- _What to do_:
Where a line in the listing contains the string "pattern", copy that line out.

- _Record excerpts_:
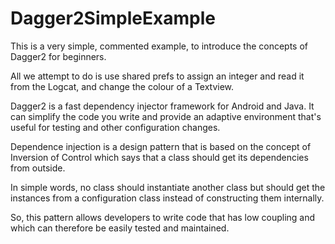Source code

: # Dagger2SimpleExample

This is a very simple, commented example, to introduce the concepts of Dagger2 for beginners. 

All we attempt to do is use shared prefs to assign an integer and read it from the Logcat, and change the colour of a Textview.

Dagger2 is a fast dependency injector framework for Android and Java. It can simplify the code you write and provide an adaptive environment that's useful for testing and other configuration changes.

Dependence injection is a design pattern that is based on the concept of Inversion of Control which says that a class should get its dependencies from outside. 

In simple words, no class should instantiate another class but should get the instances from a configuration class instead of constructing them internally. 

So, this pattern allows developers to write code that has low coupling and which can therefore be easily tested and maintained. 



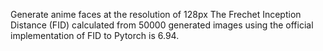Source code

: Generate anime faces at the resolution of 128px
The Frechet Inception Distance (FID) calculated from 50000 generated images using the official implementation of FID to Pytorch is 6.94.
* * *
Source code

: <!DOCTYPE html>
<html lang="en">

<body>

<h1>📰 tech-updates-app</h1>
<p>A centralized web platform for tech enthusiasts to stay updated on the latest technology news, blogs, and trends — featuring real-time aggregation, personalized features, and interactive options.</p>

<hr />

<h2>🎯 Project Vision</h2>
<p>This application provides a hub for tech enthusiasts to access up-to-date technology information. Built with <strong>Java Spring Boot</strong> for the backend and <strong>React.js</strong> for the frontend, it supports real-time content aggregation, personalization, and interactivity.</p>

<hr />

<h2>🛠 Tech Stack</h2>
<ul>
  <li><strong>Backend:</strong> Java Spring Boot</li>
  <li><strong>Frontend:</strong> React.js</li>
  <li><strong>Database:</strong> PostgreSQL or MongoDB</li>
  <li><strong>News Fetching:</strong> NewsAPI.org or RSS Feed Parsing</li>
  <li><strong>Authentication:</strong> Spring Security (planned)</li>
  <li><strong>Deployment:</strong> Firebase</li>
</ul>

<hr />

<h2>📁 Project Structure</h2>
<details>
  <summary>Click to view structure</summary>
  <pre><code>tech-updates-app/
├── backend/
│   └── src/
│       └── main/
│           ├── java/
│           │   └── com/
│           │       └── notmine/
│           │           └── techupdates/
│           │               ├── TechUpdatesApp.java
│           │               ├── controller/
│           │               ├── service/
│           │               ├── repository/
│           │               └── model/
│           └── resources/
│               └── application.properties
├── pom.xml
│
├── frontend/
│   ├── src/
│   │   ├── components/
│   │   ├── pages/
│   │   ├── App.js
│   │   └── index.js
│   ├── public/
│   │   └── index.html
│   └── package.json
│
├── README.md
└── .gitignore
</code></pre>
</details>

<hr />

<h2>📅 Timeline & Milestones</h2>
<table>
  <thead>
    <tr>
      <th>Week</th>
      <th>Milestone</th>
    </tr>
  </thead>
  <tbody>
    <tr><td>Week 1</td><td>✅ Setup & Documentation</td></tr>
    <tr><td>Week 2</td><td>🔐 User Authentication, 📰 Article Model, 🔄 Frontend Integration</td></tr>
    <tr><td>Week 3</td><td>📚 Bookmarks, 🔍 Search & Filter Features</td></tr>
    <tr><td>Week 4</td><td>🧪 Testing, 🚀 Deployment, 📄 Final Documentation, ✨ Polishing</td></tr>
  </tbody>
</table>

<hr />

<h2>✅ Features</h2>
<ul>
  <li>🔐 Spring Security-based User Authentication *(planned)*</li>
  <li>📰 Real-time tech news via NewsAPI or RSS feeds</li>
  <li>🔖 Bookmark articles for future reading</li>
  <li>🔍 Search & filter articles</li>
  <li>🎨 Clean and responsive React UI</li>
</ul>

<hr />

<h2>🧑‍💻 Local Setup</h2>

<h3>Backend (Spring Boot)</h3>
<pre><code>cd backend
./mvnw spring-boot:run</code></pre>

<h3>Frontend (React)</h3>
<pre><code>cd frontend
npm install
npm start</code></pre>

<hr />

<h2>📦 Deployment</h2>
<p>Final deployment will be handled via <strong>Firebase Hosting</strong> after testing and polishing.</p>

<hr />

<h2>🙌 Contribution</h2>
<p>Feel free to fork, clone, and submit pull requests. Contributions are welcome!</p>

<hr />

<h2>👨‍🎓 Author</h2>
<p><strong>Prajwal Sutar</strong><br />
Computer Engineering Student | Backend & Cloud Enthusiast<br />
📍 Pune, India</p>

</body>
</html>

- _Result_:
Dependence injection is a design pattern that is based on the concept of Inversion of Control which says that a class should get its dependencies from outside. 
So, this pattern allows developers to write code that has low coupling and which can therefore be easily tested and maintained. 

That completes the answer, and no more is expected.